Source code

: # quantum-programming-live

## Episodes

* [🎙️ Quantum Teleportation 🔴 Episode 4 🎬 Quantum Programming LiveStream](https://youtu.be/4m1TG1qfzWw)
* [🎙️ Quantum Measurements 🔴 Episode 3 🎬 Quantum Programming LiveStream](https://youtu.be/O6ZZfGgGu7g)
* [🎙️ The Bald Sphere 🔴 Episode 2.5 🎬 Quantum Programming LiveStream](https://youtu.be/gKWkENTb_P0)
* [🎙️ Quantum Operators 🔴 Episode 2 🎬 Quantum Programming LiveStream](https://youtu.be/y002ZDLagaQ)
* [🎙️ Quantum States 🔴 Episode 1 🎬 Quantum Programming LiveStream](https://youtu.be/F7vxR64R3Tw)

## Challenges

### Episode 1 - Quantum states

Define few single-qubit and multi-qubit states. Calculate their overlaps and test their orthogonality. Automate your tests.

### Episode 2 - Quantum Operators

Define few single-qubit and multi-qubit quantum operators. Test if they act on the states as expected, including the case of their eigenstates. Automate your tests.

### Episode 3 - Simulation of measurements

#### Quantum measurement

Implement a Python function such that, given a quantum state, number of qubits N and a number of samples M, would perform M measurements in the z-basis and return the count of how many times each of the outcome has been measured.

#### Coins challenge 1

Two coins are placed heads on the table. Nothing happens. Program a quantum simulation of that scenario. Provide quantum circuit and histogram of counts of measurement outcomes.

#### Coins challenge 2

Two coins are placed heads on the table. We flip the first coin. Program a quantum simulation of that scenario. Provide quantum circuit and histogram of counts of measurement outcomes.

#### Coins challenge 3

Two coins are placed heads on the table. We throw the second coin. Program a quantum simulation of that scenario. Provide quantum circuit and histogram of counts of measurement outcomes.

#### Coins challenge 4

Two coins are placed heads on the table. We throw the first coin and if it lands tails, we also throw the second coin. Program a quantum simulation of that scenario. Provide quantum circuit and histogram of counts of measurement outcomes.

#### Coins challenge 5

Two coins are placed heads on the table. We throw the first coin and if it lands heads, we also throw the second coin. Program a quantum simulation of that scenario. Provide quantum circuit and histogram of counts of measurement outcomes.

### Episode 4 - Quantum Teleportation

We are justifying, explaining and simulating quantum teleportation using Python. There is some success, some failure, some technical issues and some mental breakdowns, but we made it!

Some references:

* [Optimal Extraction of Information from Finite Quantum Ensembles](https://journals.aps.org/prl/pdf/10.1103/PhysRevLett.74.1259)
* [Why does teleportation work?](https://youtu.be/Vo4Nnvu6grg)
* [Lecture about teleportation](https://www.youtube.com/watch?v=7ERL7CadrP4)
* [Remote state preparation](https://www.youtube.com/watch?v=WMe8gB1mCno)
=-=-=
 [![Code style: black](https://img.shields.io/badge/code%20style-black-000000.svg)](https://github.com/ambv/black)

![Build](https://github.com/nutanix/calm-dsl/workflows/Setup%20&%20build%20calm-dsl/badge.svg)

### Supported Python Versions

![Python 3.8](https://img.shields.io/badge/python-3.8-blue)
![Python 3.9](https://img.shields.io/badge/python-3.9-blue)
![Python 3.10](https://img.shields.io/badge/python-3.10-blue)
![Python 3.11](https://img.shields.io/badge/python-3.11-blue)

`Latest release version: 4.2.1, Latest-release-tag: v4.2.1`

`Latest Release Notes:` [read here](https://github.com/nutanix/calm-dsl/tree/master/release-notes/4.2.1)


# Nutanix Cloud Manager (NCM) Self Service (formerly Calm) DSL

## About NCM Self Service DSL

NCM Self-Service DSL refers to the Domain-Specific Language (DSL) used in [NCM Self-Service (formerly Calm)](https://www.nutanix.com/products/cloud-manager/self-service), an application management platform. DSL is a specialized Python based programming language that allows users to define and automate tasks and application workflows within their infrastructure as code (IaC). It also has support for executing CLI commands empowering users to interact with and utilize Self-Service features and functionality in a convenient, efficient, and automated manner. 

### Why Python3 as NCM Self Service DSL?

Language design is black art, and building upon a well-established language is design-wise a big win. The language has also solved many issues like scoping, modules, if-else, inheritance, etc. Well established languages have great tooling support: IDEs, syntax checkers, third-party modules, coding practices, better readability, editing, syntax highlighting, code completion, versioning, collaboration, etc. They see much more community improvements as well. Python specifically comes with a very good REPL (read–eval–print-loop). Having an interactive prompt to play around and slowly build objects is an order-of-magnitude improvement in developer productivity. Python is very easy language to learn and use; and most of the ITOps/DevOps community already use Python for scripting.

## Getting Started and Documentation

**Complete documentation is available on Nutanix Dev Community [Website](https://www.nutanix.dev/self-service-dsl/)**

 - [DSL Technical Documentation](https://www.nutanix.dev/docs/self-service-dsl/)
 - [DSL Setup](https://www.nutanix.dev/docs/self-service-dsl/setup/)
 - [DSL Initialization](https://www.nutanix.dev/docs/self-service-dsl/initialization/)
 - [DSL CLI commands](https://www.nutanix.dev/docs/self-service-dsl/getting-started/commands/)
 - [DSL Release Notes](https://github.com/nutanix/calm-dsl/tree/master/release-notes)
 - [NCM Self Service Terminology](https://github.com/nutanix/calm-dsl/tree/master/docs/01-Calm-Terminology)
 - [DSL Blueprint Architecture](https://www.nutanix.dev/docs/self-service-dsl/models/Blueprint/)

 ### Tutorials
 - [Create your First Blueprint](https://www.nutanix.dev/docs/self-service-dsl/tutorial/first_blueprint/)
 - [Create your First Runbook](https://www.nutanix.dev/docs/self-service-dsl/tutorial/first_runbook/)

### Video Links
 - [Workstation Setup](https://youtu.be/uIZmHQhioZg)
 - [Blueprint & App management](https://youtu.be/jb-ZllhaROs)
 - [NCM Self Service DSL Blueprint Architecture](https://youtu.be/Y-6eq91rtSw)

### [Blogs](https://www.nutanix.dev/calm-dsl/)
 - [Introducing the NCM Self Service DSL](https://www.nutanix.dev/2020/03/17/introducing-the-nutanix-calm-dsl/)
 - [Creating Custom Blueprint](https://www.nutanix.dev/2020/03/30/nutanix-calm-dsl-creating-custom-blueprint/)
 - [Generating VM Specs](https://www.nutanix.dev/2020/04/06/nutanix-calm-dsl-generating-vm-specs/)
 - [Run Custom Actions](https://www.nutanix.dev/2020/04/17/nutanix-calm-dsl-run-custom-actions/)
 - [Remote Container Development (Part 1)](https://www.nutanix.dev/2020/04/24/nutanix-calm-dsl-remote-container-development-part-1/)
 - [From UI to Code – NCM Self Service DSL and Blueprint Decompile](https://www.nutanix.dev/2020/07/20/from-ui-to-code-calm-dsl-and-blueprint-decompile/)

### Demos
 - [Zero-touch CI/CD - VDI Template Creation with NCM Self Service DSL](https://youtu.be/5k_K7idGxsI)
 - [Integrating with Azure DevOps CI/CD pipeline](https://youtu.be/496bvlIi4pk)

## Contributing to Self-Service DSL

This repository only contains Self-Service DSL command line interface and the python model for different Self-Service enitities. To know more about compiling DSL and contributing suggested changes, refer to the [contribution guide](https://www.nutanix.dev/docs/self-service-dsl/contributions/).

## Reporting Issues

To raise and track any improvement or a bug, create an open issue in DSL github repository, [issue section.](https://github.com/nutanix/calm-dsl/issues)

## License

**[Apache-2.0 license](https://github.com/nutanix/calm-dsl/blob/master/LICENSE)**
=-=-=
# [ASSIGNED TASK]
Write down again, exactly as given, only the lines above that fall from the line with "#### Coins challenge 1" to the line with "#### Coins challenge 3", inclusive.

# [RESULT OF THIS EXERCISE]
#### Coins challenge 1

Two coins are placed heads on the table. Nothing happens. Program a quantum simulation of that scenario. Provide quantum circuit and histogram of counts of measurement outcomes.

#### Coins challenge 2

Two coins are placed heads on the table. We flip the first coin. Program a quantum simulation of that scenario. Provide quantum circuit and histogram of counts of measurement outcomes.

#### Coins challenge 3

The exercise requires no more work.